Welcome to the wonderful world of lifestyle-oriented home theater. It’s a realm where TVs and soundbars deliver compelling AV experiences in the comfort and family-friendly confines of the living room. It’s also a world where gear is easy to install, easy to use, and easy to live with. Here, you will find the Sony HT-ST5000 Dolby Atmos soundbar ($1499), an all-in-one audio system that delivers 7.1.2 3D immersive audio with fidelity beyond what you might expect from such a compact system.

Sony’s flagship soundbar is one of a new breed that defies the notion you need a room full of speakers to have 3D audio immersion. I first heard the HT-ST5000 at a demonstration at CES 2017, where I designated it a “Best of CES” badge without hesitation. At that show, it managed to overcome the noise of the crowd and fill a large demo room with rich and enveloping sound.

Because I’m a huge fan of immersive audio, I leapt at the chance to get my hands on the HT-ST5000 for review. I spent the past week listening to the soundbar play a variety of movies, music, and video games. Read on to find out how it performed.

Features

The marquee feature of Sony’s HT-ST5000 soundbar is its ability to reproduce Dolby Atmos. This is a 7.1.2 system that creates the illusion of sound coming from all around and above you using a single slender chassis and a wireless sub.

HT-ST500 up-firing drivers
This soundbar features up-firing drivers for Dolby Atmos 7.1.2. Photo by Mark Henninger 

This soundbar combines three 2.6″ coaxial 2-way drivers that reproduce the left, center, and right channels with four 2.6″ full-range, forward-facing drivers.

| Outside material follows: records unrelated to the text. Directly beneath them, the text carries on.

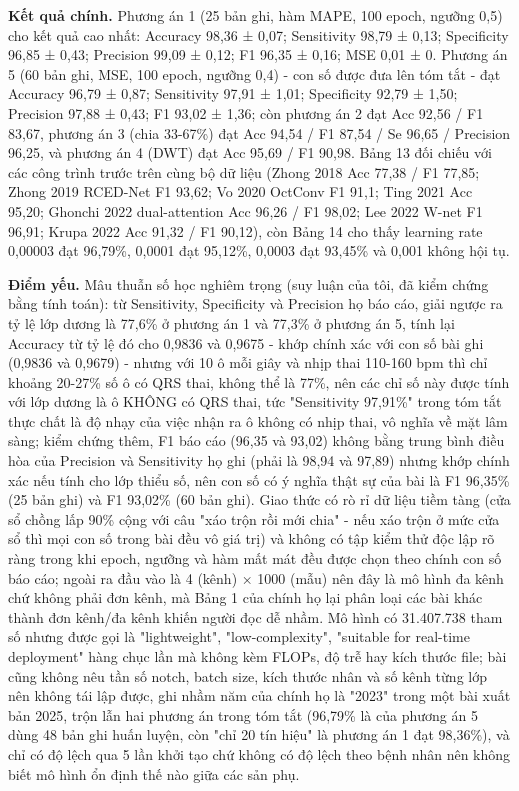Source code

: \documentclass[12pt,a4paper]{article}
\begin{document}
\noindent \textbf{Kết quả chính.} Phương án 1 (25 bản ghi, hàm MAPE, 100 epoch, ngưỡng 0,5) cho kết quả cao nhất: Accuracy 98,36 ± 0,07; Sensitivity 98,79 ± 0,13; Specificity 96,85 ± 0,43; Precision 99,09 ± 0,12; F1 96,35 ± 0,16; MSE 0,01 ± 0. Phương án 5 (60 bản ghi, MSE, 100 epoch, ngưỡng 0,4) - con số được đưa lên tóm tắt - đạt Accuracy 96,79 ± 0,87; Sensitivity 97,91 ± 1,01; Specificity 92,79 ± 1,50; Precision 97,88 ± 0,43; F1 93,02 ± 1,36; còn phương án 2 đạt Acc 92,56 / F1 83,67, phương án 3 (chia 33-67\%) đạt Acc 94,54 / F1 87,54 / Se 96,65 / Precision 96,25, và phương án 4 (DWT) đạt Acc 95,69 / F1 90,98. Bảng 13 đối chiếu với các công trình trước trên cùng bộ dữ liệu (Zhong 2018 Acc 77,38 / F1 77,85; Zhong 2019 RCED-Net F1 93,62; Vo 2020 OctConv F1 91,1; Ting 2021 Acc 95,20; Ghonchi 2022 dual-attention Acc 96,26 / F1 98,02; Lee 2022 W-net F1 96,91; Krupa 2022 Acc 91,32 / F1 90,12), còn Bảng 14 cho thấy learning rate 0,00003 đạt 96,79\%, 0,0001 đạt 95,12\%, 0,0003 đạt 93,45\% và 0,001 không hội tụ.\par\vspace{3pt}
\noindent \textbf{Điểm yếu.} Mâu thuẫn số học nghiêm trọng (suy luận của tôi, đã kiểm chứng bằng tính toán): từ Sensitivity, Specificity và Precision họ báo cáo, giải ngược ra tỷ lệ lớp dương là 77,6\% ở phương án 1 và 77,3\% ở phương án 5, tính lại Accuracy từ tỷ lệ đó cho 0,9836 và 0,9675 - khớp chính xác với con số bài ghi (0,9836 và 0,9679) - nhưng với 10 ô mỗi giây và nhịp thai 110-160 bpm thì chỉ khoảng 20-27\% số ô có QRS thai, không thể là 77\%, nên các chỉ số này được tính với lớp dương là ô KHÔNG có QRS thai, tức "Sensitivity 97,91\%" trong tóm tắt thực chất là độ nhạy của việc nhận ra ô không có nhịp thai, vô nghĩa về mặt lâm sàng; kiểm chứng thêm, F1 báo cáo (96,35 và 93,02) không bằng trung bình điều hòa của Precision và Sensitivity họ ghi (phải là 98,94 và 97,89) nhưng khớp chính xác nếu tính cho lớp thiểu số, nên con số có ý nghĩa thật sự của bài là F1 96,35\% (25 bản ghi) và F1 93,02\% (60 bản ghi). Giao thức có rò rỉ dữ liệu tiềm tàng (cửa sổ chồng lấp 90\% cộng với câu "xáo trộn rồi mới chia" - nếu xáo trộn ở mức cửa sổ thì mọi con số trong bài đều vô giá trị) và không có tập kiểm thử độc lập rõ ràng trong khi epoch, ngưỡng và hàm mất mát đều được chọn theo chính con số báo cáo; ngoài ra đầu vào là 4 (kênh) × 1000 (mẫu) nên đây là mô hình đa kênh chứ không phải đơn kênh, mà Bảng 1 của chính họ lại phân loại các bài khác thành đơn kênh/đa kênh khiến người đọc dễ nhầm. Mô hình có 31.407.738 tham số nhưng được gọi là "lightweight", "low-complexity", "suitable for real-time deployment" hàng chục lần mà không kèm FLOPs, độ trễ hay kích thước file; bài cũng không nêu tần số notch, batch size, kích thước nhân và số kênh từng lớp nên không tái lập được, ghi nhầm năm của chính họ là "2023" trong một bài xuất bản 2025, trộn lẫn hai phương án trong tóm tắt (96,79\% là của phương án 5 dùng 48 bản ghi huấn luyện, còn "chỉ 20 tín hiệu" là phương án 1 đạt 98,36\%), và chỉ có độ lệch qua 5 lần khởi tạo chứ không có độ lệch theo bệnh nhân nên không biết mô hình ổn định thế nào giữa các sản phụ.\par\vspace{3pt}
\end{document}
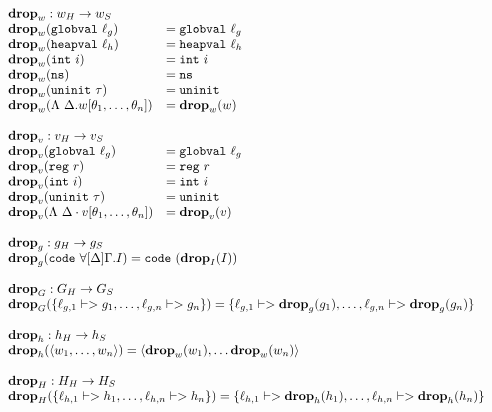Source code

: {\footnotesize
\[\begin{array}{l}
\begin{array}{ll}
\rlap{$\drop{w} : \high w -> \simple{w}$} \\
\drop{w}(\mathtt{globval}\ \ell_g) &= \mathtt{globval}\ \ell_g \\
\drop{w}(\mathtt{heapval}\ \ell_h) &= \mathtt{heapval}\ \ell_h \\
\drop{w}(\mathtt{int}\ i) &= \mathtt{int}\ i \\
\drop{w}(\mathtt{ns}) &= \mathtt{ns} \\
\drop{w}(\mathtt{uninit}\ \tau) &= \mathtt{uninit} \\
\drop{w}(\Lambda\ \Delta.w[\theta_1, \dots, \theta_n]) &= \drop{w}(w) \\\\

\rlap{$\drop{v} : \high v -> \simple{v}$} \\
\drop{v}(\mathtt{globval}\ \ell_g) &= \mathtt{globval}\ \ell_g \\
\drop{v}(\mathtt{reg}\ r) &= \mathtt{reg}\ r \\
\drop{v}(\mathtt{int}\ i) &= \mathtt{int}\ i \\
\drop{v}(\mathtt{uninit}\ \tau) &= \mathtt{uninit} \\
\drop{v}(\Lambda\ \Delta \cdot v[\theta_1, \dots, \theta_n]) &= \drop{v}(v)
\end{array} \\\\

\begin{array}{l}
\drop{g} : \high g -> \simple{g} \\
\drop{g}(\mathtt{code}\ \forall[\Delta]\Gamma.I) = \mathtt{code}\ (\drop{I}(I)) \\\\

\drop{G} : \high G -> \simple{G} \\
\drop{G}(\{\ell_{g,1} |-> g_1, \dots, \ell_{g,n} |-> g_n\}) = \{\ell_{g,1} |-> \drop{g}(g_1), \dots, \ell_{g,n} |-> \drop{g}(g_n)\} \\\\

\drop{h} : \high h -> \simple{h} \\
\drop{h}(\langle w_1, \dots, w_n \rangle) = \langle \drop{w}(w_1), \dots \drop{w}(w_n)\rangle \\\\

\drop{H} : \high H -> \simple{H} \\
\drop{H}(\{\ell_{h,1} |-> h_1, \dots, \ell_{h,n} |-> h_n\}) = \{\ell_{h,1} |-> \drop{h}(h_1), \dots, \ell_{h,n} |-> \drop{h}(h_n)\}
\end{array} \\\\


\end{array}\]}
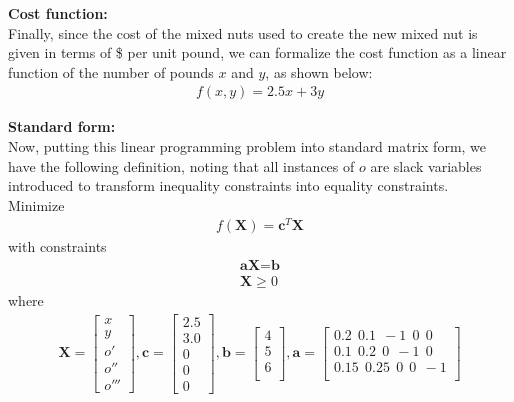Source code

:\documentclass[11pt]{article}
\begin{document}
\begin{sol}
\textbf{Cost function:} \\
Finally, since the cost of the mixed nuts used to create the new mixed nut is given in terms of \$ per unit pound, we can formalize the cost function as a linear function of the number of pounds $x$ and $y$, as shown below:
\begin{eqnarray*}
f(x,y) = 2.5x + 3y
\end{eqnarray*}

\textbf{Standard form:} \\
Now, putting this linear programming problem into standard matrix form, we have the following definition, noting that all instances of $o$ are slack variables introduced to transform inequality constraints into equality constraints.  \\

Minimize 
\begin{eqnarray*}
f(\textbf{X}) = \textbf{c}^{T}\textbf{X}
\end{eqnarray*}
with constraints 
\begin{eqnarray*}
\textbf{aX} = \textbf{b} \\
\textbf{X} \geq 0
\end{eqnarray*}
where
\begin{eqnarray*}
\textbf{X} = \begin{bmatrix}x \\y\\o' \\ o'' \\ o''' \end{bmatrix}, 
\textbf{c} = \begin{bmatrix}2.5 \\3.0\\ 0 \\ 0 \\ 0 \end{bmatrix}, 
\textbf{b} = \begin{bmatrix}4 \\5\\6\\ \end{bmatrix}, 
\textbf{a} = \begin{bmatrix}0.2 \ \  0.1\ \ -1 \ \ 0\ \ 0\\0.1 \ \ 0.2\ \ 0\ \ -1\ \ 0\\ 0.15 \  \ 0.25\ \ 0\ \ 0\ \ -1 \\\end{bmatrix}\\
\end{eqnarray*}
\end{sol}
\end{document}
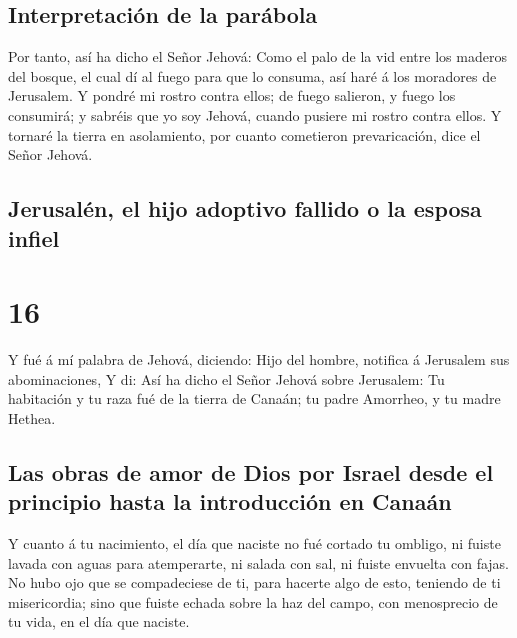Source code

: \hypertarget{interpretaciuxf3n-de-la-paruxe1bola}{%
\subsection{Interpretación de la
parábola}\label{interpretaciuxf3n-de-la-paruxe1bola}}

 Por tanto, así ha dicho el Señor Jehová: Como el palo de
la vid entre los maderos del bosque, el cual dí al fuego para que lo
consuma, así haré á los moradores de Jerusalem.  Y pondré
mi rostro contra ellos; de fuego salieron, y fuego los consumirá; y
sabréis que yo soy Jehová, cuando pusiere mi rostro contra ellos.
 Y tornaré la tierra en asolamiento, por cuanto cometieron
prevaricación, dice el Señor Jehová.

\hypertarget{jerusaluxe9n-el-hijo-adoptivo-fallido-o-la-esposa-infiel}{%
\subsection{Jerusalén, el hijo adoptivo fallido o la esposa
infiel}\label{jerusaluxe9n-el-hijo-adoptivo-fallido-o-la-esposa-infiel}}

\hypertarget{section-15}{%
\section{16}\label{section-15}}

 Y fué á mí palabra de Jehová, diciendo: 
Hijo del hombre, notifica á Jerusalem sus abominaciones, 
Y di: Así ha dicho el Señor Jehová sobre Jerusalem: Tu habitación y tu
raza fué de la tierra de Canaán; tu padre Amorrheo, y tu madre Hethea.

\hypertarget{las-obras-de-amor-de-dios-por-israel-desde-el-principio-hasta-la-introducciuxf3n-en-canauxe1n}{%
\subsection{Las obras de amor de Dios por Israel desde el principio
hasta la introducción en
Canaán}\label{las-obras-de-amor-de-dios-por-israel-desde-el-principio-hasta-la-introducciuxf3n-en-canauxe1n}}

 Y cuanto á tu nacimiento, el día que naciste no fué
cortado tu ombligo, ni fuiste lavada con aguas para atemperarte, ni
salada con sal, ni fuiste envuelta con fajas.  No hubo ojo
que se compadeciese de ti, para hacerte algo de esto, teniendo de ti
misericordia; sino que fuiste echada sobre la haz del campo, con
menosprecio de tu vida, en el día que naciste.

It uses DSP—Sony calls it “S-Force Pro Front Surround with wavefront technology,” the company’s name for beamforming—to create a virtual surround soundfield. For Dolby Atmos and upmixed content, the HT-ST5000 also has dual 2.6″ up-firing, full-range drivers. That’s nine drivers total!

Sony concentric driver for HT-ST5000 soundbar
One of the three 2-way concentric drivers used in the HT-ST5000. Photo by Mark Henninger

Sony offers the choice of exposing the soundbar’s drivers or covering them up with a magnetic perforated-metal grill. I happen to like the look of the soundbar without the grill; it’s very high-tech

Despite its 3D immersive-audio capabilities, this is a low-profile soundbar that measures 46.45″ wide, 3.15″ high, and 5.71″ deep. It looks and feels well made, and it’s quite substantial at 18.1 pounds. Dual keyholes on the rear let you wall-mount it, but you’ll want to make sure those mounts can hold the weight.

The 31-pound wireless subwoofer is large (for a soundbar system) and sports a 7″ front-firing driver paired with a down-firing passive radiator. The sub looks and feels like a serious piece of gear thanks to an attractive design—as far as black boxes go—with a rounded-edge cloth grill and a black-aluminum top plate.

Three HDMI inputs and one output all support 18 Gbps bandwidth and feature HDCP 2.2 for 4K HDR content. It also has optical-digital, USB, Ethernet, and 3.5 mm stereo analog inputs.

As for wireless connections, there’s Wi-Fi and Bluetooth with AptX support. The HT-ST5000 has Spotify built in and offers Chromecast compatibility. The Spotify integration lets users pick up where they left off when listening on another device by simply pressing the Music Service button on the soundbar or remote. Meanwhile, Chromecast support lets this Sony work directly with many apps. The Wi-Fi connection also supports Miracast, which lets you share what’s on the screen of your Android mobile device or PC.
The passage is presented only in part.